Setting up a strobe/softbox for portraits. : LUSENET : Large format photography : One Thread

I wanted to know some basics on setting up a portrait shot. I have polaroid film for tests, but I don't wanna waste a bunch!

Equipment: Photogenic 1500 with softbox 4X5 view camera and if I need them, reflectors and extra light stands.

What angle from the camera do I want the strobe? 30 I would angle the softbox to be perpendicular to the subject? then I would reflect on the other side just out of view of my lens?

When I use my flash meter do I ignore the reflector? (point the meter directly at the strobe) Or would I point it back at the camera.


-- Pete (, July 16, 2001


Angle: Your flash has a modeling light, turn it up to full power and once you have your sitter in place, move the softbox and light around until the lighting looks right to you. Move it from left to right sides, closer to your camera and away from it and towards the background, higher and lower, and closer and father away from your subject. Once you have a basic position established, try panning the box to the left and to the right and also up and down. Same thing with your bounce reflector. After every move go back and look at your subject from the cameras position.

The general rule to start with the Softbox or diffusers ios to start with the face of the box about as far from your subject as the length of the diagonal across the front ofthe softbox. Closer than this and the "ofter' or 'smoother' or less contrasty the light will appear. Farther than this diagonal distance and the more contrasty, or harsher the light will appear. This effect can be manipulated to great and creative effect. it is one reason why some professionals 9and very well equipped amateurs have several different size softboxes.
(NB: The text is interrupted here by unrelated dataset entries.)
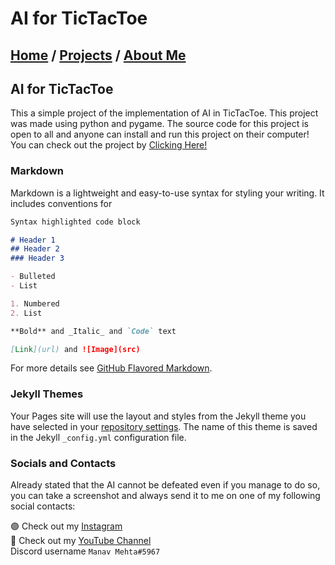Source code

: # AI for TicTacToe 

## [Home](https://manavmehta-official.github.io/) / [Projects](https://www.youtube.com/) / [About Me]()



## AI for TicTacToe

This a simple project of the implementation of AI in TicTacToe. This project was made using python and pygame. The source code for this project is open to all and anyone can install and run this project on their computer! You can check out the project by [Clicking Here!](https://github.com/ManavMehta-Official/TicTacToe-AI/tree/main)

### Markdown

Markdown is a lightweight and easy-to-use syntax for styling your writing. It includes conventions for

```markdown
Syntax highlighted code block

# Header 1
## Header 2
### Header 3

- Bulleted
- List

1. Numbered
2. List

**Bold** and _Italic_ and `Code` text

[Link](url) and ![Image](src)
```

For more details see [GitHub Flavored Markdown](https://guides.github.com/features/mastering-markdown/).

### Jekyll Themes

Your Pages site will use the layout and styles from the Jekyll theme you have selected in your [repository settings](https://github.com/ManavMehta-Official/TicTacToe-AI/settings/pages). The name of this theme is saved in the Jekyll `_config.yml` configuration file.

### Socials and Contacts

Already stated that the AI cannot be defeated even if you manage to do so, you can take a screenshot and always send it to me on one of my following social contacts:

🟣 Check out my [Instagram](https://www.instagram.com/manavmehta.official/) <br>
🔴 Check out my [YouTube Channel](https://www.youtube.com/channel/UCu-0RXVpt2DThBmf2MgBoDg) <br>
Discord username `Manav Mehta#5967`

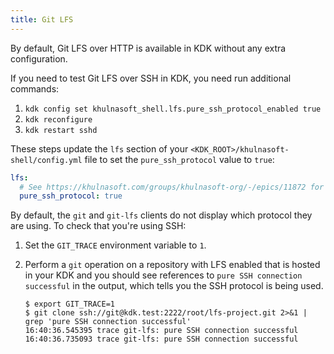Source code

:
 ```yaml
---
title: Git LFS
---
```


By default, Git LFS over HTTP is available in KDK without any extra configuration.

If you need to test Git LFS over SSH in KDK, you need run additional commands:

1. `kdk config set khulnasoft_shell.lfs.pure_ssh_protocol_enabled true`
1. `kdk reconfigure`
1. `kdk restart sshd`

These steps update the `lfs` section of your `<KDK_ROOT>/khulnasoft-shell/config.yml`
file to set the `pure_ssh_protocol` value to `true`:

```yaml
lfs:
  # See https://khulnasoft.com/groups/khulnasoft-org/-/epics/11872 for context
  pure_ssh_protocol: true
```

By default, the `git` and `git-lfs` clients do not display which protocol they are using. To check that you're using SSH:

1. Set the `GIT_TRACE` environment variable to `1`.
1. Perform a `git` operation on a repository with LFS enabled that is hosted in your KDK and you should see references to `pure SSH connection successful` in the output,
   which tells you the SSH protocol is being used.

   ```shell
   $ export GIT_TRACE=1
   $ git clone ssh://git@kdk.test:2222/root/lfs-project.git 2>&1 | grep 'pure SSH connection successful'
   16:40:36.545395 trace git-lfs: pure SSH connection successful
   16:40:36.735093 trace git-lfs: pure SSH connection successful
   ```
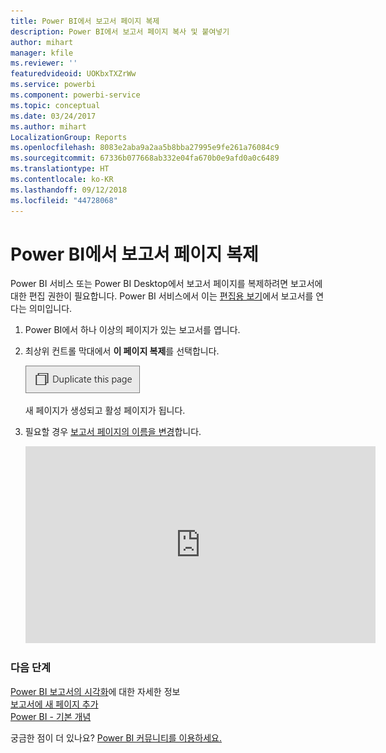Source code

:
 ```yaml
---
title: Power BI에서 보고서 페이지 복제
description: Power BI에서 보고서 페이지 복사 및 붙여넣기
author: mihart
manager: kfile
ms.reviewer: ''
featuredvideoid: UOKbxTXZrWw
ms.service: powerbi
ms.component: powerbi-service
ms.topic: conceptual
ms.date: 03/24/2017
ms.author: mihart
LocalizationGroup: Reports
ms.openlocfilehash: 8083e2aba9a2aa5b8bba27995e9fe261a76084c9
ms.sourcegitcommit: 67336b077668ab332e04fa670b0e9afd0a0c6489
ms.translationtype: HT
ms.contentlocale: ko-KR
ms.lasthandoff: 09/12/2018
ms.locfileid: "44728068"
---
```

# <a name="duplicate-a-report-page-in-power-bi"></a>Power BI에서 보고서 페이지 복제
Power BI 서비스 또는 Power BI Desktop에서 보고서 페이지를 복제하려면 보고서에 대한 편집 권한이 필요합니다. Power BI 서비스에서 이는 [편집용 보기](service-reading-view-and-editing-view.md)에서 보고서를 연다는 의미입니다. 


1. Power BI에서 하나 이상의 페이지가 있는 보고서를 엽니다. 

2. 최상위 컨트롤 막대에서 **이 페이지 복제**를 선택합니다.
   
   ![](media/power-bi-report-copy-paste-page/pbi_duplicate_new.png)
   
   새 페이지가 생성되고 활성 페이지가 됩니다.
3. 필요할 경우 [보고서 페이지의 이름을 변경](service-rename.md)합니다.
   
   <iframe width="560" height="315" src="https://www.youtube.com/embed/UOKbxTXZrWw?list=PL1N57mwBHtN0JFoKSR0n-tBkUJHeMP2cP" frameborder="0" allowfullscreen></iframe>

### <a name="next-steps"></a>다음 단계
[Power BI 보고서의 시각화](visuals/power-bi-report-visualizations.md)에 대한 자세한 정보    
[보고서에 새 페이지 추가](power-bi-report-add-page.md)    
[Power BI - 기본 개념](service-basic-concepts.md)    

궁금한 점이 더 있나요? [Power BI 커뮤니티를 이용하세요.](http://community.powerbi.com/)

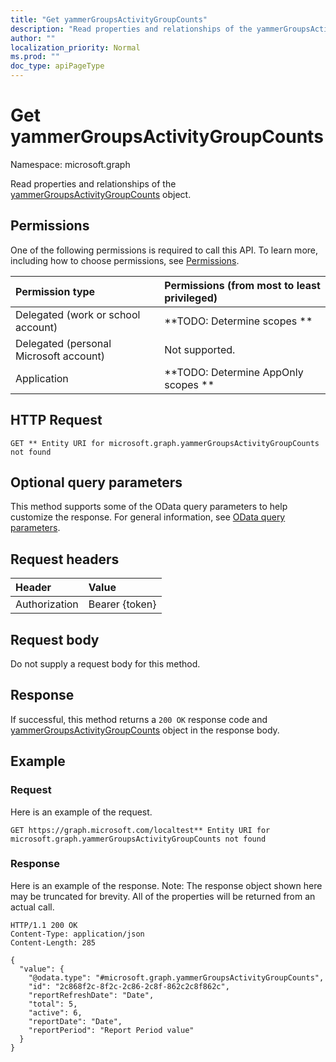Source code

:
 ```yaml
---
title: "Get yammerGroupsActivityGroupCounts"
description: "Read properties and relationships of the yammerGroupsActivityGroupCounts object."
author: ""
localization_priority: Normal
ms.prod: ""
doc_type: apiPageType
---
```


# Get yammerGroupsActivityGroupCounts

Namespace: microsoft.graph

Read properties and relationships of the [yammerGroupsActivityGroupCounts](../resources/yammergroupsactivitygroupcounts.md) object.

## Permissions
One of the following permissions is required to call this API. To learn more, including how to choose permissions, see [Permissions](/concepts/permissions-reference.md).

|Permission type|Permissions (from most to least privileged)|
|:---|:---|
|Delegated (work or school account)|**TODO: Determine scopes **|
|Delegated (personal Microsoft account)|Not supported.|
|Application|**TODO: Determine AppOnly scopes **|

## HTTP Request
<!-- {
  "blockType": "ignored"
}
-->
``` http
GET ** Entity URI for microsoft.graph.yammerGroupsActivityGroupCounts not found
```

## Optional query parameters
This method supports some of the OData query parameters to help customize the response. For general information, see [OData query parameters](/graph/query-parameters).

## Request headers
|Header|Value|
|:---|:---|
|Authorization|Bearer {token}|

## Request body
Do not supply a request body for this method.

## Response
If successful, this method returns a `200 OK` response code and [yammerGroupsActivityGroupCounts](../resources/yammergroupsactivitygroupcounts.md) object in the response body.

## Example

### Request
Here is an example of the request.
<!-- {
  "blockType": "request",
  "name": "get_yammergroupsactivitygroupcounts"
}
-->
``` http
GET https://graph.microsoft.com/localtest** Entity URI for microsoft.graph.yammerGroupsActivityGroupCounts not found
```

### Response
Here is an example of the response. Note: The response object shown here may be truncated for brevity. All of the properties will be returned from an actual call.
<!-- {
  "blockType": "response",
  "truncated": true,
  "@odata.type": "microsoft.graph.yammerGroupsActivityGroupCounts"
}
-->
``` http
HTTP/1.1 200 OK
Content-Type: application/json
Content-Length: 285

{
  "value": {
    "@odata.type": "#microsoft.graph.yammerGroupsActivityGroupCounts",
    "id": "2c868f2c-8f2c-2c86-2c8f-862c2c8f862c",
    "reportRefreshDate": "Date",
    "total": 5,
    "active": 6,
    "reportDate": "Date",
    "reportPeriod": "Report Period value"
  }
}
```

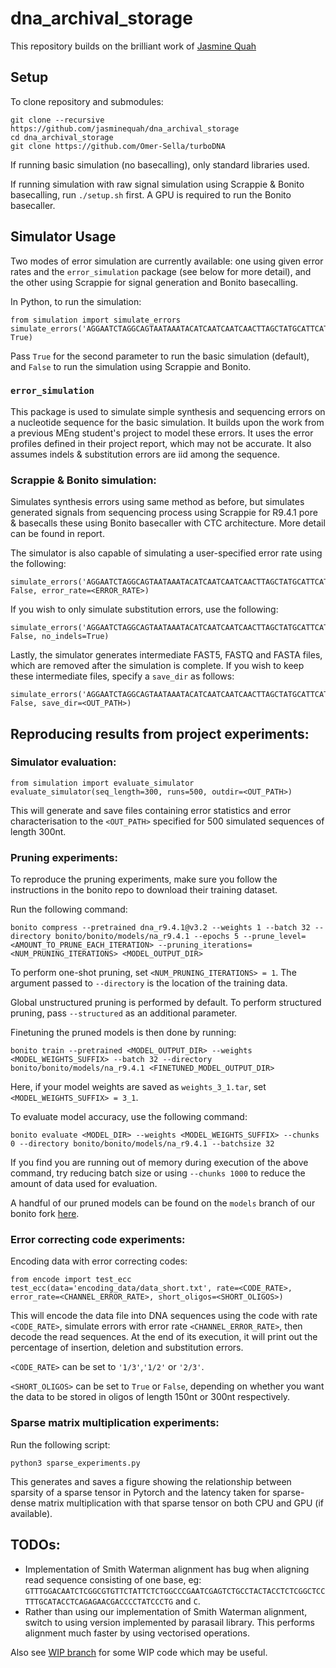 # dna_archival_storage
This repository builds on the brilliant work of [Jasmine Quah](https://github.com/jasminequah)
## Setup
To clone repository and submodules:
```
git clone --recursive https://github.com/jasminequah/dna_archival_storage
cd dna_archival_storage
git clone https://github.com/Omer-Sella/turboDNA
```

If running basic simulation (no basecalling), only standard libraries used.

If running simulation with raw signal simulation using Scrappie & Bonito basecalling, run `./setup.sh` first. A GPU is required to run the Bonito basecaller.


## Simulator Usage
Two modes of error simulation are currently available: one using given error rates and the `error_simulation` package (see below for more detail), and the other using Scrappie for signal generation and Bonito basecalling.

In Python, to run the simulation:
```
from simulation import simulate_errors
simulate_errors('AGGAATCTAGGCAGTAATAAATACATCAATCAATCAACTTAGCTATGCATTCATGAATAG', True)
```
Pass `True` for the second parameter to run the basic simulation (default), and `False` to run the simulation using Scrappie and Bonito.

### `error_simulation`
This package is used to simulate simple synthesis and sequencing errors on a nucleotide sequence for the basic simulation. It builds upon the work from a previous MEng student's project to model these errors. It uses the error profiles defined in their project report, which may not be accurate. It also assumes indels & substitution errors are iid among the sequence.

### Scrappie & Bonito simulation:
Simulates synthesis errors using same method as before, but simulates generated signals from sequencing process using Scrappie for R9.4.1 pore & basecalls these using Bonito basecaller with CTC architecture. More detail can be found in report.

The simulator is also capable of simulating a user-specified error rate using the following:
```
simulate_errors('AGGAATCTAGGCAGTAATAAATACATCAATCAATCAACTTAGCTATGCATTCATGAATAG', False, error_rate=<ERROR_RATE>)
```

If you wish to only simulate substitution errors, use the following:
```
simulate_errors('AGGAATCTAGGCAGTAATAAATACATCAATCAATCAACTTAGCTATGCATTCATGAATAG', False, no_indels=True)
```

Lastly, the simulator generates intermediate FAST5, FASTQ and FASTA files, which are removed after the simulation is complete. If you wish to keep these intermediate files, specify a `save_dir` as follows:
```
simulate_errors('AGGAATCTAGGCAGTAATAAATACATCAATCAATCAACTTAGCTATGCATTCATGAATAG', False, save_dir=<OUT_PATH>)
```


## Reproducing results from project experiments:

### Simulator evaluation:
```
from simulation import evaluate_simulator
evaluate_simulator(seq_length=300, runs=500, outdir=<OUT_PATH>)
```
This will generate and save files containing error statistics and error characterisation to the `<OUT_PATH>` specified for 500 simulated sequences of length 300nt.


### Pruning experiments:
To reproduce the pruning experiments, make sure you follow the instructions in the bonito repo to download their training dataset.

Run the following command:
```
bonito compress --pretrained dna_r9.4.1@v3.2 --weights 1 --batch 32 --directory bonito/bonito/models/na_r9.4.1 --epochs 5 --prune_level=<AMOUNT_TO_PRUNE_EACH_ITERATION> --pruning_iterations=<NUM_PRUNING_ITERATIONS> <MODEL_OUTPUT_DIR>
```
To perform one-shot pruning, set `<NUM_PRUNING_ITERATIONS> = 1`. The argument passed to `--directory` is the location of the training data.

Global unstructured pruning is performed by default. To perform structured pruning, pass `--structured` as an additional parameter.


Finetuning the pruned models is then done by running:
```
bonito train --pretrained <MODEL_OUTPUT_DIR> --weights <MODEL_WEIGHTS_SUFFIX> --batch 32 --directory bonito/bonito/models/na_r9.4.1 <FINETUNED_MODEL_OUTPUT_DIR>
```
Here, if your model weights are saved as `weights_3_1.tar`, set `<MODEL_WEIGHTS_SUFFIX> = 3_1`.


To evaluate model accuracy, use the following command:
```
bonito evaluate <MODEL_DIR> --weights <MODEL_WEIGHTS_SUFFIX> --chunks 0 --directory bonito/bonito/models/na_r9.4.1 --batchsize 32
```
If you find you are running out of memory during execution of the above command, try reducing batch size or using `--chunks 1000` to reduce the amount of data used for evaluation.

A handful of our pruned models can be found on the `models` branch of our bonito fork [here](https://github.com/jasminequah/bonito/tree/models/bonito/models/pruned_models).


### Error correcting code experiments:
Encoding data with error correcting codes:
```
from encode import test_ecc
test_ecc(data='encoding_data/data_short.txt', rate=<CODE_RATE>, error_rate=<CHANNEL_ERROR_RATE>, short_oligos=<SHORT_OLIGOS>)
```
This will encode the data file into DNA sequences using the code with rate `<CODE_RATE>`, simulate errors with error rate `<CHANNEL_ERROR_RATE>`, then decode the read sequences. At the end of its execution, it will print out the percentage of insertion, deletion and substitution errors.

`<CODE_RATE>` can be set to `'1/3'`,`'1/2'` or `'2/3'`.

`<SHORT_OLIGOS>` can be set to `True` or `False`, depending on whether you want the data to be stored in oligos of length 150nt or 300nt respectively.


### Sparse matrix multiplication experiments:
Run the following script:
```
python3 sparse_experiments.py
```
This generates and saves a figure showing the relationship between sparsity of a sparse tensor in Pytorch and the latency taken for sparse-dense matrix multiplication with that sparse tensor on both CPU and GPU (if available).

## TODOs:
* Implementation of Smith Waterman alignment has bug when aligning read sequence consisting of one base, eg: `GTTTGGACAATCTCGGCGTGTTCTATTCTCTGGCCCGAATCGAGTCTGCCTACTACCTCTCGGCTCCTTTGCATACCTCAGAGAACGACCCCTATCCCTG` and `C`.
* Rather than using our implementation of Smith Waterman alignment, switch to using version implemented by parasail library. This performs alignment much faster by using vectorised operations.

Also see [WIP branch](https://github.com/jasminequah/dna_archival_storage/tree/wip) for some WIP code which may be useful.
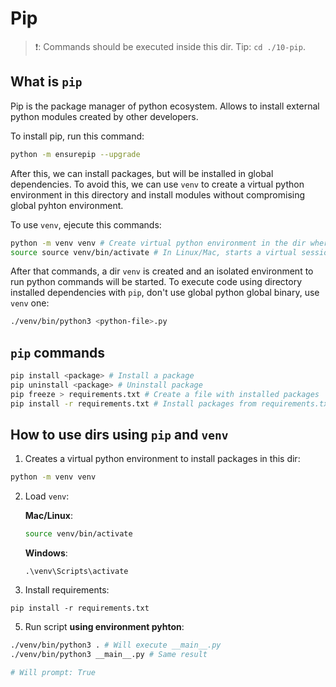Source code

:# Pip

> ❗: Commands should be executed inside this dir. Tip: `cd ./10-pip`.

## What is `pip`

Pip is the package manager of python ecosystem. Allows to install external python modules created by other developers.

To install pip, run this command:

```bash
python -m ensurepip --upgrade
```

After this, we can install packages, but will be installed in global dependencies. To avoid this, we can use `venv` to create a virtual python environment in this directory and install modules without compromising global pyhton environment.

To use `venv`, ejecute this commands:

```bash
python -m venv venv # Create virtual python environment in the dir where the command is executed
source source venv/bin/activate # In Linux/Mac, starts a virtual session.
```

After that commands, a dir `venv` is created and an isolated environment to run python commands will be started. To execute code using directory installed dependencies with `pip`, don't use global python global binary, use `venv` one:

```bash
./venv/bin/python3 <python-file>.py
```

## `pip` commands

```bash
pip install <package> # Install a package
pip uninstall <package> # Uninstall package
pip freeze > requirements.txt # Create a file with installed packages
pip install -r requirements.txt # Install packages from requirements.txt
```

## How to use dirs using `pip` and `venv`

1. Creates a virtual python environment to install packages in this dir:

```bash
python -m venv venv
```

2. Load `venv`:

   **Mac/Linux**:

   ```bash
   source venv/bin/activate
   ```

   **Windows**:

   ```
   .\venv\Scripts\activate
   ```

3. Install requirements:

```
pip install -r requirements.txt
```

5. Run script **using environment pyhton**:

```bash
./venv/bin/python3 . # Will execute __main__.py
./venv/bin/python3 __main__.py # Same result

# Will prompt: True
```
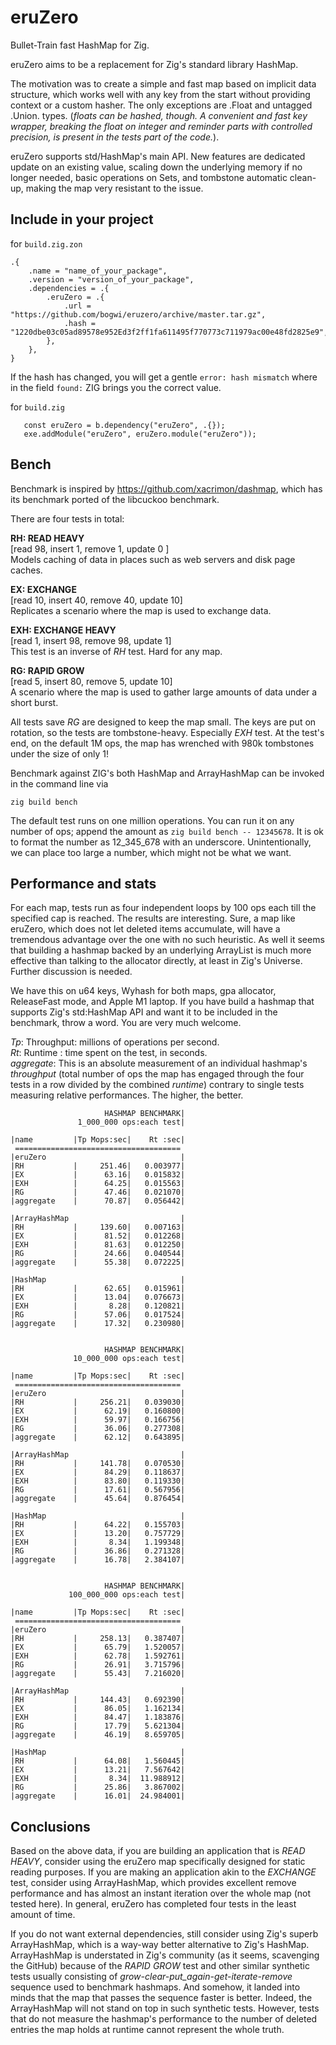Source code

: # eruZero
Bullet-Train fast HashMap for Zig.

eruZero aims to be a replacement for Zig's standard library HashMap.

The motivation was to create a simple and fast map based on implicit data structure, which works well with any key from the start without providing context or a custom hasher. The only exceptions are .Float and untagged .Union. types. (*floats can be hashed, though. A convenient and fast key wrapper, breaking the float on integer and reminder parts with controlled precision, is present in the tests part of the code.*).

eruZero supports std/HashMap's main API. New features are dedicated update on an existing value, scaling down the underlying memory if no longer needed, basic operations on Sets, and tombstone automatic clean-up, making the map very resistant to the issue.

## Include in your project

for `build.zig.zon`

```zig
.{
    .name = "name_of_your_package",
    .version = "version_of_your_package",
    .dependencies = .{
        .eruZero = .{
            .url = "https://github.com/bogwi/eruzero/archive/master.tar.gz",
            .hash = "1220dbe03c05ad89578e952Ed3f2ff1fa611495f770773c711979ac00e48fd2825e9",
        },
    },
}

```
If the hash has changed, you will get a gentle  `error: hash mismatch` where in the field `found:` ZIG brings you the correct value.

for `build.zig`
 ```zig
    const eruZero = b.dependency("eruZero", .{});
    exe.addModule("eruZero", eruZero.module("eruZero"));
```

## Bench
Benchmark is inspired by https://github.com/xacrimon/dashmap, which has its benchmark ported of the libcuckoo benchmark.

There are four tests in total:

**RH: READ HEAVY**\
[read 98, insert 1,  remove 1,  update 0 ]\
Models caching of data in places such as web servers and disk page caches.

**EX: EXCHANGE**\
[read 10, insert 40, remove 40, update 10]\
Replicates a scenario where the map is used to exchange data.

**EXH: EXCHANGE HEAVY**\
[read 1, insert 98, remove 98, update 1]\
This test is an inverse of *RH* test. Hard for any map.

**RG: RAPID GROW**\
[read 5,  insert 80, remove 5,  update 10]\
A scenario where the map is used to gather large amounts of data under a short burst.

All tests save *RG* are designed to keep the map small. The keys are put on rotation, so the tests are tombstone-heavy. Especially *EXH* test. At the test's end, on the default 1M ops, the map has wrenched with 980k tombstones under the size of only 1! 

Benchmark against ZIG's both HashMap and ArrayHashMap can be invoked in the command line via

```
zig build bench
```
The default test runs on one million operations. You can run it on any number of ops; append the amount as `zig build bench -- 12345678`. It is ok to format the number as 12_345_678 with an underscore. Unintentionally, we can place too large a number, which might not be what we want.

## Performance and stats 

For each map, tests run as four independent loops by 100 ops each till the specified cap is reached. The results are interesting. Sure, a map like eruZero, which does not let deleted items accumulate, will have a tremendous advantage over the one with no such heuristic. As well it seems that building a hashmap backed by an underlying ArrayList is much more effective than talking to the allocator directly, at least in Zig's Universe. Further discussion is needed.

We have this on u64 keys, Wyhash for both maps, gpa allocator, ReleaseFast mode, and Apple M1 laptop. If you have build a hashmap that supports Zig's std:HashMap API and want it to be included in the benchmark, throw a word. You are very much welcome.

*Tp*: Throughput: millions of operations per second.\
*Rt*: Runtime   : time spent on the test, in seconds.\
*aggregate*: This is an absolute measurement of an individual hashmap's *throughput* (total number of ops the map has engaged through the four tests in a row divided by the combined *runtime*) contrary to single tests measuring relative performances. The higher, the better.
 
```
                     HASHMAP BENCHMARK|
               1_000_000 ops:each test|

|name         |Tp Mops:sec|    Rt :sec|
 =====================================
|eruZero                              |
|RH           |     251.46|   0.003977|
|EX           |      63.16|   0.015832|
|EXH          |      64.25|   0.015563|
|RG           |      47.46|   0.021070|
|aggregate    |      70.87|   0.056442|

|ArrayHashMap                         |
|RH           |     139.60|   0.007163|
|EX           |      81.52|   0.012268|
|EXH          |      81.63|   0.012250|
|RG           |      24.66|   0.040544|
|aggregate    |      55.38|   0.072225|

|HashMap                              |
|RH           |      62.65|   0.015961|
|EX           |      13.04|   0.076673|
|EXH          |       8.28|   0.120821|
|RG           |      57.06|   0.017524|
|aggregate    |      17.32|   0.230980|


                     HASHMAP BENCHMARK|
              10_000_000 ops:each test|

|name         |Tp Mops:sec|    Rt :sec|
 =====================================
|eruZero                              |
|RH           |     256.21|   0.039030|
|EX           |      62.19|   0.160800|
|EXH          |      59.97|   0.166756|
|RG           |      36.06|   0.277308|
|aggregate    |      62.12|   0.643895|

|ArrayHashMap                         |
|RH           |     141.78|   0.070530|
|EX           |      84.29|   0.118637|
|EXH          |      83.80|   0.119330|
|RG           |      17.61|   0.567956|
|aggregate    |      45.64|   0.876454|

|HashMap                              |
|RH           |      64.22|   0.155703|
|EX           |      13.20|   0.757729|
|EXH          |       8.34|   1.199348|
|RG           |      36.86|   0.271328|
|aggregate    |      16.78|   2.384107|


                     HASHMAP BENCHMARK|
             100_000_000 ops:each test|

|name         |Tp Mops:sec|    Rt :sec|
 =====================================
|eruZero                              |
|RH           |     258.13|   0.387407|
|EX           |      65.79|   1.520057|
|EXH          |      62.78|   1.592761|
|RG           |      26.91|   3.715796|
|aggregate    |      55.43|   7.216020|

|ArrayHashMap                         |
|RH           |     144.43|   0.692390|
|EX           |      86.05|   1.162134|
|EXH          |      84.47|   1.183876|
|RG           |      17.79|   5.621304|
|aggregate    |      46.19|   8.659705|

|HashMap                              |
|RH           |      64.08|   1.560445|
|EX           |      13.21|   7.567642|
|EXH          |       8.34|  11.988912|
|RG           |      25.86|   3.867002|
|aggregate    |      16.01|  24.984001|

```

## Conclusions
Based on the above data, if you are building an application that is *READ HEAVY*, consider using the eruZero map specifically designed for static reading purposes. If you are making an application akin to the *EXCHANGE* test, consider using ArrayHashMap, which provides excellent remove performance and has almost an instant iteration over the whole map (not tested here). In general, eruZero has completed four tests in the least amount of time.

If you do not want external dependencies, still consider using Zig's superb ArrayHashMap, which is a way-way better alternative to Zig's HashMap. ArrayHashMap is understated in Zig's community (as it seems, scavenging the GitHub) because of the *RAPID GROW* test and other similar synthetic tests usually consisting of *grow-clear-put_again-get-iterate-remove* sequence used to benchmark hashmaps. And somehow, it landed into minds that the map that passes the sequence faster is better. Indeed, the ArrayHashMap will not stand on top in such synthetic tests. However, tests that do not measure the hashmap's performance to the number of deleted entries the map holds at runtime cannot represent the whole truth.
Metering: Some people think you absolutely have to point the meter dome at the light and some think you absolutely have to point it at the camera and others think you should point it at an angle that is somewhere in between. My advise to you is to do tests at all three angles and look at the results. All three aprroaches are valid, but what works best will be the one that gives you the result you want on the print.

Good luck!

-- Ellis Vener Photography (, July 16, 2001.

This is a really good time for:

1. Getting a book on studio lighting for some general ideas.

2. Using your 35mm or 120 camera to shoot a bunch of sample, to see what you like. One idea comes to mind: use 2 camera, one to take the portrait, and one to take a picture of the setup (camera, lights, etc.) since that's faster & easier than taking copious notes.

Angles & aiming the lights, & reflectors are all part of the art of studio lighting. It all depends on the results you want to achieve.

If you can get your room relatively dark and have modelling lights, use those as an initial guide.

If you are using an incident meter, hold it at the subject, aim the half-dome towards the lens, and meter; if you are using a reflected meter, aim from the lens towards the subject.

-- Charlie Strack (, July 16, 2001.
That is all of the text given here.